Waiting
Waiting or being patient is a virtue that is difficult to cultivate and understandably so. Today, with email, we don’t have to wait for the mail to arrive when we want to hear from a loved one. We don’t wait in line to pay our bills anymore because we can pay them online, we don’t wait several hours for the laundry to dry, and we don’t have to wait for stores to open to shop for our needs. But while the need to wait to complete our daily tasks has significantly reduced, when it comes to human development there is no instant solution. The process of our physical, mental and spiritual growth has to take its due course and being impatient doesn’t make our development unfold any faster.
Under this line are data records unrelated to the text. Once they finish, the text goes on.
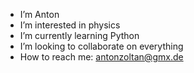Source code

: - I’m Anton
- I’m interested in physics
- I’m currently learning Python
- I’m looking to collaborate on everything
- How to reach me: antonzoltan@gmx.de

<!---
tzyk/tzyk is a ✨ special ✨ repository because its `README.md` (this file) appears on your GitHub profile.
You can click the Preview link to take a look at your changes.
--->

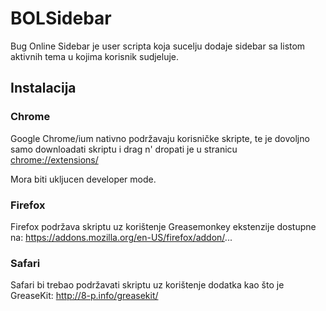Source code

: # BOLSidebar

Bug Online Sidebar je user scripta koja sucelju dodaje sidebar sa listom aktivnih tema u kojima korisnik sudjeluje.

## Instalacija

### Chrome
Google Chrome/ium nativno podržavaju korisničke skripte, te je dovoljno samo downloadati skriptu i drag n' dropati je u stranicu [chrome://extensions/](chrome://extensions/)

Mora biti ukljucen developer mode.

### Firefox

Firefox podržava skriptu uz korištenje Greasemonkey ekstenzije dostupne na:
https://addons.mozilla.org/en-US/firefox/addon/...

### Safari

Safari bi trebao podržavati skriptu uz korištenje dodatka kao što je GreaseKit:
http://8-p.info/greasekit/
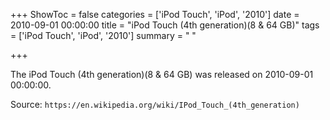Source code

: +++
ShowToc = false
categories = ['iPod Touch', 'iPod', '2010']
date = 2010-09-01 00:00:00
title = "iPod Touch (4th generation)(8 & 64 GB)"
tags = ['iPod Touch', 'iPod', '2010']
summary = " "

+++

The iPod Touch (4th generation)(8 & 64 GB) was released on 2010-09-01 00:00:00.

Source: `https://en.wikipedia.org/wiki/IPod_Touch_(4th_generation)`


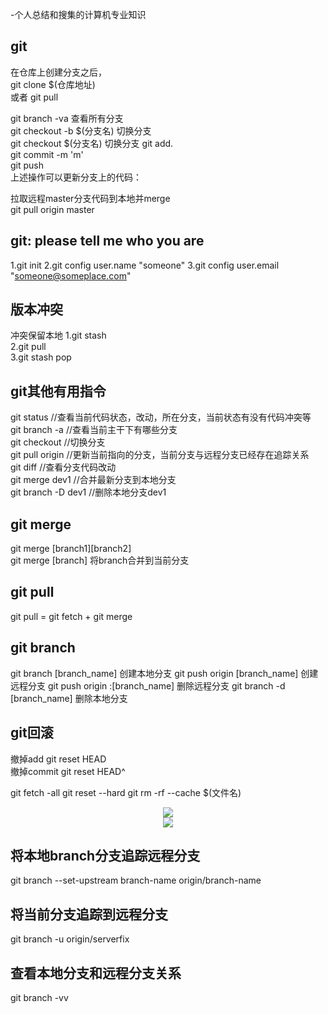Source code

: -个人总结和搜集的计算机专业知识

## git 

在仓库上创建分支之后，  
git clone $(仓库地址)   
或者 git pull  

git branch -va 查看所有分支  
git checkout -b $(分支名) 切换分支  
git checkout $(分支名) 切换分支
git add.   
git commit -m 'm'  
git push  
上述操作可以更新分支上的代码：  


拉取远程master分支代码到本地并merge  
git pull origin master


## git: please tell me who you are
1.git init
2.git config user.name "someone"
3.git config user.email "someone@someplace.com"

## 版本冲突
冲突保留本地
1.git stash  
2.git pull  
3.git stash pop  
## git其他有用指令
git status //查看当前代码状态，改动，所在分支，当前状态有没有代码冲突等  
git branch -a //查看当前主干下有哪些分支  
git checkout //切换分支  
git pull origin //更新当前指向的分支，当前分支与远程分支已经存在追踪关系  
git diff //查看分支代码改动  
git merge dev1  //合并最新分支到本地分支  
git branch -D dev1 //删除本地分支dev1  

## git merge
git merge [branch1][branch2]  
git merge [branch] 将branch合并到当前分支  

## git pull
git pull  = git fetch + git merge

## git branch
git branch [branch_name] 创建本地分支
git push origin [branch_name] 创建远程分支
git push origin :[branch_name] 删除远程分支
git branch -d [branch_name] 删除本地分支

## git回滚
撤掉add git reset HEAD  
撤掉commit git reset HEAD^  

git fetch -all
git reset --hard
git rm -rf --cache $(文件名)

<center>
    <img src="https://img-blog.csdn.net/20171209154436088?watermark/2/text/aHR0cDovL2Jsb2cuY3Nkbi5uZXQvZ2FpYmlhbjA4MjM=/font/5a6L5L2T/fontsize/400/fill/I0JBQkFCMA==/dissolve/70/gravity/SouthEast"/>
</center>


<center>
    <img src="https://img-blog.csdn.net/20171209154531188?watermark/2/text/aHR0cDovL2Jsb2cuY3Nkbi5uZXQvZ2FpYmlhbjA4MjM=/font/5a6L5L2T/fontsize/400/fill/I0JBQkFCMA==/dissolve/70/gravity/SouthEast"/>
</center>


## 将本地branch分支追踪远程分支
git branch --set-upstream branch-name origin/branch-name
## 将当前分支追踪到远程分支
git branch -u origin/serverfix
## 查看本地分支和远程分支关系
git branch -vv

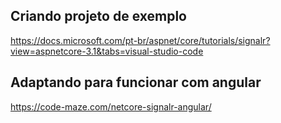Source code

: ## Criando projeto de exemplo
https://docs.microsoft.com/pt-br/aspnet/core/tutorials/signalr?view=aspnetcore-3.1&tabs=visual-studio-code

## Adaptando para funcionar com angular 
https://code-maze.com/netcore-signalr-angular/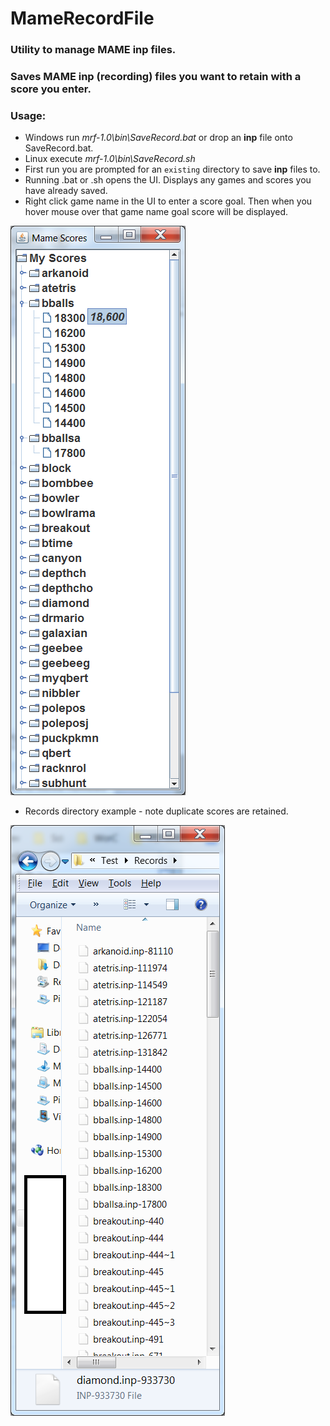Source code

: # MameRecordFile

### Utility to manage MAME inp files.

### Saves MAME inp (recording) files you want to retain with a score you enter. 

### Usage:
* Windows run _mrf-1.0\bin\SaveRecord.bat_ or drop an __inp__ file onto SaveRecord.bat.
* Linux execute _mrf-1.0\bin\SaveRecord.sh_
* First run you are prompted for an `existing` directory to save __inp__ files to.
* Running .bat or .sh opens the UI. Displays any games and scores you have already saved.
* Right click game name in the UI to enter a score goal. Then when you hover mouse over that game name goal score will be displayed.

![Alt text](/images/MRF_UI.png?raw=true "MRF UI")


* Records directory example - note duplicate scores are retained.

![Alt text](/images/MRF_Record_Fileview.png?raw=true "Records directory example")

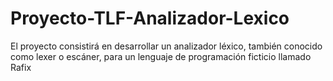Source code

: # Proyecto-TLF-Analizador-Lexico
El proyecto consistirá en desarrollar un analizador léxico, también conocido como lexer o escáner, para un lenguaje de programación ficticio llamado Rafix

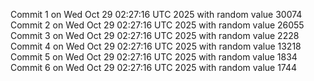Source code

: Commit 1 on Wed Oct 29 02:27:16 UTC 2025 with random value 30074
Commit 2 on Wed Oct 29 02:27:16 UTC 2025 with random value 26055
Commit 3 on Wed Oct 29 02:27:16 UTC 2025 with random value 2228
Commit 4 on Wed Oct 29 02:27:16 UTC 2025 with random value 13218
Commit 5 on Wed Oct 29 02:27:16 UTC 2025 with random value 1834
Commit 6 on Wed Oct 29 02:27:16 UTC 2025 with random value 1744
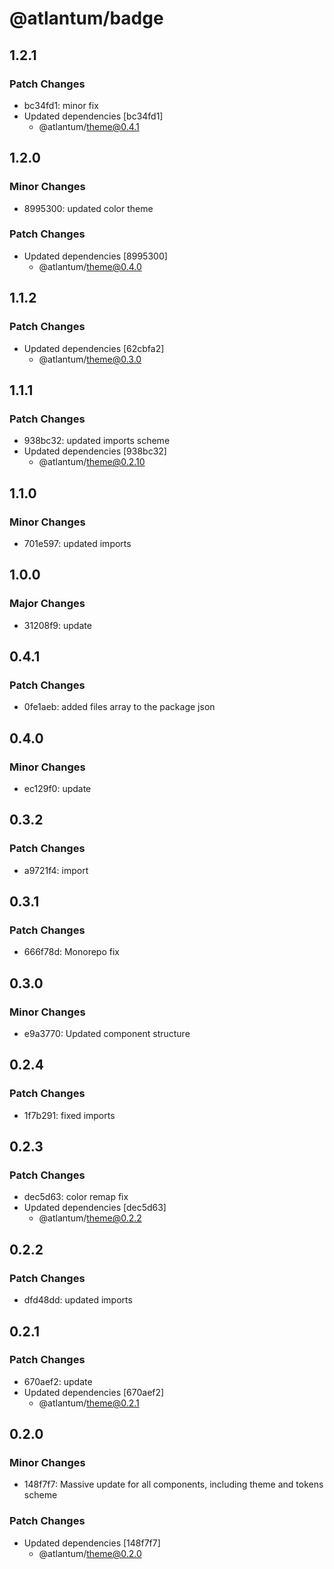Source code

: # @atlantum/badge

## 1.2.1

### Patch Changes

-   bc34fd1: minor fix
-   Updated dependencies [bc34fd1]
    -   @atlantum/theme@0.4.1

## 1.2.0

### Minor Changes

-   8995300: updated color theme

### Patch Changes

-   Updated dependencies [8995300]
    -   @atlantum/theme@0.4.0

## 1.1.2

### Patch Changes

-   Updated dependencies [62cbfa2]
    -   @atlantum/theme@0.3.0

## 1.1.1

### Patch Changes

-   938bc32: updated imports scheme
-   Updated dependencies [938bc32]
    -   @atlantum/theme@0.2.10

## 1.1.0

### Minor Changes

-   701e597: updated imports

## 1.0.0

### Major Changes

-   31208f9: update

## 0.4.1

### Patch Changes

-   0fe1aeb: added files array to the package json

## 0.4.0

### Minor Changes

-   ec129f0: update

## 0.3.2

### Patch Changes

-   a9721f4: import

## 0.3.1

### Patch Changes

-   666f78d: Monorepo fix

## 0.3.0

### Minor Changes

-   e9a3770: Updated component structure

## 0.2.4

### Patch Changes

-   1f7b291: fixed imports

## 0.2.3

### Patch Changes

-   dec5d63: color remap fix
-   Updated dependencies [dec5d63]
    -   @atlantum/theme@0.2.2

## 0.2.2

### Patch Changes

-   dfd48dd: updated imports

## 0.2.1

### Patch Changes

-   670aef2: update
-   Updated dependencies [670aef2]
    -   @atlantum/theme@0.2.1

## 0.2.0

### Minor Changes

-   148f7f7: Massive update for all components, including theme and tokens scheme

### Patch Changes

-   Updated dependencies [148f7f7]
    -   @atlantum/theme@0.2.0
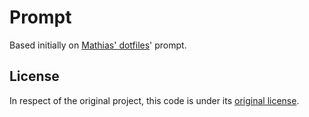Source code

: # Prompt

Based initially on [Mathias' dotfiles][1]' prompt.

## License

In respect of the original project, this code is under its [original license][2].

[1]: https://github.com/mathiasbynens/dotfiles
[2]: https://github.com/mathiasbynens/dotfiles/blob/master/LICENSE-MIT.txt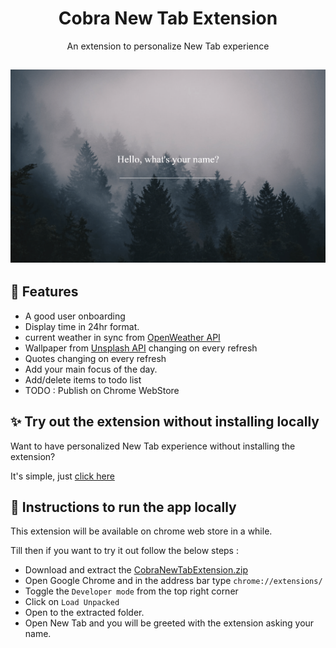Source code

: <div align="center">
  
# Cobra New Tab Extension

An extension to personalize New Tab experience

</div>

## ![](./showcase.gif)

## 🚀 Features

- A good user onboarding
- Display time in 24hr format.
- current weather in sync from [OpenWeather API](https://openweathermap.org/)
- Wallpaper from [Unsplash API](https://api.unsplash.com/) changing on every refresh
- Quotes changing on every refresh
- Add your main focus of the day.
- Add/delete items to todo list
- TODO : Publish on Chrome WebStore

## ✨ Try out the extension without installing locally

Want to have personalized New Tab experience without installing the extension?

It's simple, just [click here](https://cobra-chrome-extension.netlify.app/)

## 🔌 Instructions to run the app locally

This extension will be available on chrome web store in a while.

Till then if you want to try it out follow the below steps :

- Download and extract the [CobraNewTabExtension.zip](https://drive.google.com/drive/folders/1CK17bRej33XGwQ6MeUaNqCvSXI6x2VQB)
- Open Google Chrome and in the address bar type `chrome://extensions/`
- Toggle the `Developer mode` from the top right corner
- Click on `Load Unpacked`
- Open to the extracted folder.
- Open New Tab and you will be greeted with the extension asking your name.
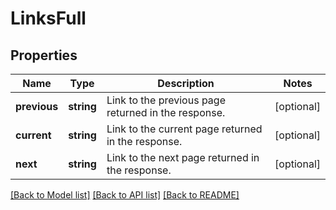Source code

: # LinksFull

## Properties
Name | Type | Description | Notes
------------ | ------------- | ------------- | -------------
**previous** | **string** | Link to the previous page returned in the response. | [optional] 
**current** | **string** | Link to the current page returned in the response. | [optional] 
**next** | **string** | Link to the next page returned in the response. | [optional] 

[[Back to Model list]](../../README.md#documentation-for-models) [[Back to API list]](../../README.md#documentation-for-api-endpoints) [[Back to README]](../../README.md)

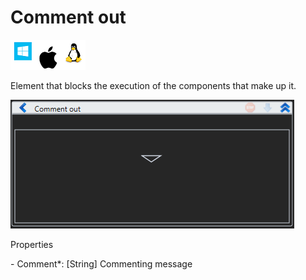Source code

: # Comment out

![](<../../../.gitbook/assets/image (3).png>)

Element that blocks the execution of the components that make up it.

![](<../../../.gitbook/assets/1 (111).png>)

Properties

&#x20;\- Comment\*: \[String] Commenting message
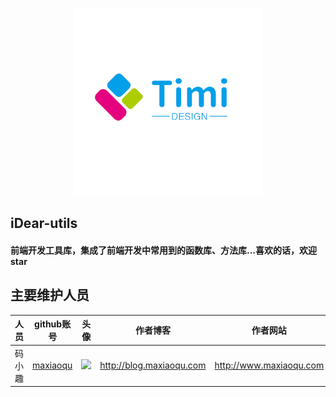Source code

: <p align="center">
    <a href="http://www.idear.design">
        <img width="300" src="./logo.png">
    </a>
</p>

<h2>
    iDear-utils
    <h4>前端开发工具库，集成了前端开发中常用到的函数库、方法库...喜欢的话，欢迎star</h4>
</h2>

## 主要维护人员

|人员|github账号|头像|作者博客|作者网站|联系邮箱|
|---|---|---|---|---|---|
|码小趣|[maxiaoqu](https://github.com/maxiaoqu) |  ![](https://avatars1.githubusercontent.com/u/25891598?s=60&v=4)|http://blog.maxiaoqu.com|http://www.maxiaoqu.com|maxiaoqu@gmail.com
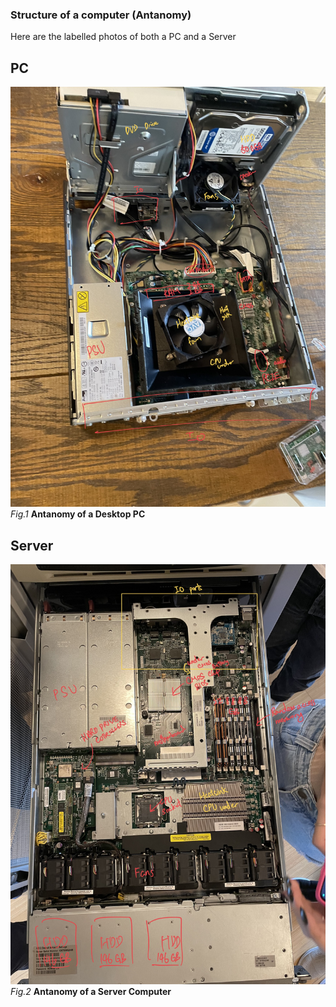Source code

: ### Structure of a computer (Antanomy)

Here are the labelled photos of both a PC and a Server

## PC
![](ComputerAntanomy_PC.jpg)
*Fig.1* **Antanomy of a Desktop PC**

## Server
![](ComputerAntanomy_Server.jpg)
*Fig.2* **Antanomy of a Server Computer**
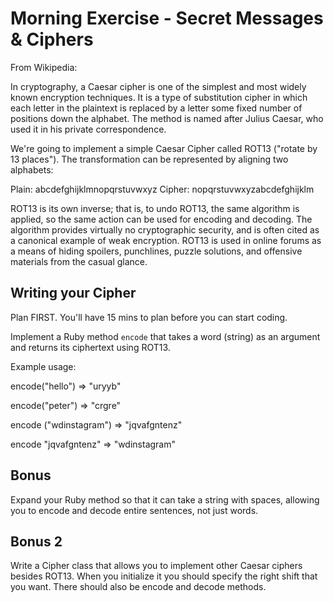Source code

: # Morning Exercise - Secret Messages & Ciphers

From Wikipedia:

In cryptography, a Caesar cipher is one of the simplest and most widely known encryption techniques. It is a type of substitution cipher in which each letter in the plaintext is replaced by a letter some fixed number of positions down the alphabet. The method is named after Julius Caesar, who used it in his private correspondence.

We're going to implement a simple Caesar Cipher called ROT13 ("rotate by 13 places"). The transformation can be represented by aligning two alphabets:

Plain:    abcdefghijklmnopqrstuvwxyz
Cipher:   nopqrstuvwxyzabcdefghijklm

ROT13 is its own inverse; that is, to undo ROT13, the same algorithm is applied, so the same action can be used for encoding and decoding. The algorithm provides virtually no cryptographic security, and is often cited as a canonical example of weak encryption. ROT13 is used in online forums as a means of hiding spoilers, punchlines, puzzle solutions, and offensive materials from the casual glance.

## Writing your Cipher

Plan FIRST. You'll have 15 mins to plan before you can start coding.

Implement a Ruby method `encode` that takes a word (string) as an argument and returns its ciphertext using ROT13.

Example usage:

encode("hello")
=> "uryyb"

encode("peter")
=> "crgre"

encode ("wdinstagram")
=> "jqvafgntenz"

encode "jqvafgntenz"
=> "wdinstagram"

## Bonus

Expand your Ruby method so that it can take a string with spaces, allowing you to encode and decode entire sentences, not just words.

## Bonus 2

Write a Cipher class that allows you to implement other Caesar ciphers besides ROT13. When you initialize it you should specify the right shift that you want. There should also be encode and decode methods.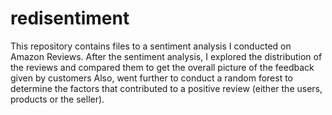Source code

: # redisentiment
This repository contains files to a sentiment analysis I conducted on Amazon Reviews. After the sentiment analysis, I explored the distribution of the reviews and compared them to get the overall picture of the feedback given by customers Also, went further to conduct a random forest to determine the factors that contributed to a positive review (either the users, products or the seller).

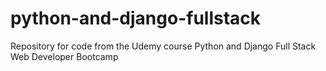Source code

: # python-and-django-fullstack
Repository for code from the Udemy course Python and Django Full Stack Web Developer Bootcamp
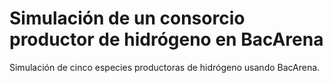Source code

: # Simulación de un consorcio productor de hidrógeno en BacArena

Simulación de cinco especies productoras de hidrógeno usando BacArena.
Never is this frustration so apparent as when we sit for meditation without getting any visible results. As practitioners on this path sometimes we feel like nomads; we live in the world but no longer find solace in it. On the other hand, we find comfort with our Master but do not know how to live in his presence. Learning to live in his presence requires practice and a lifetime of patience and perseverance. As we grow fonder of our Master, we also become more restless to be with him. We feel that by going to see him, by speaking with him or having his darshan, we will appease our longing and settle that impatience. But this is not the case. Seeing him only increases that yearning – it only fuels the fire of love.
The Master’s grace is always flowing but we can fill ourselves with it only according to the capacity of our vessel. More often than not, our vessels are inadequate and cannot contain all that he gives us and we end up dissatisfied and restless.
The most important thing to remember is that it is only through spiritual practice that we can expand the vessel of our hearts. This expansion will grant us the capacity to contain this love. Love is painful and demanding; staying away from the Beloved can be very painful while being with him demands sacrifice. It is only through meditation that we learn to channelize our emotions and use them to strengthen our practice, otherwise it is easy to get disheartened and give up in frustration.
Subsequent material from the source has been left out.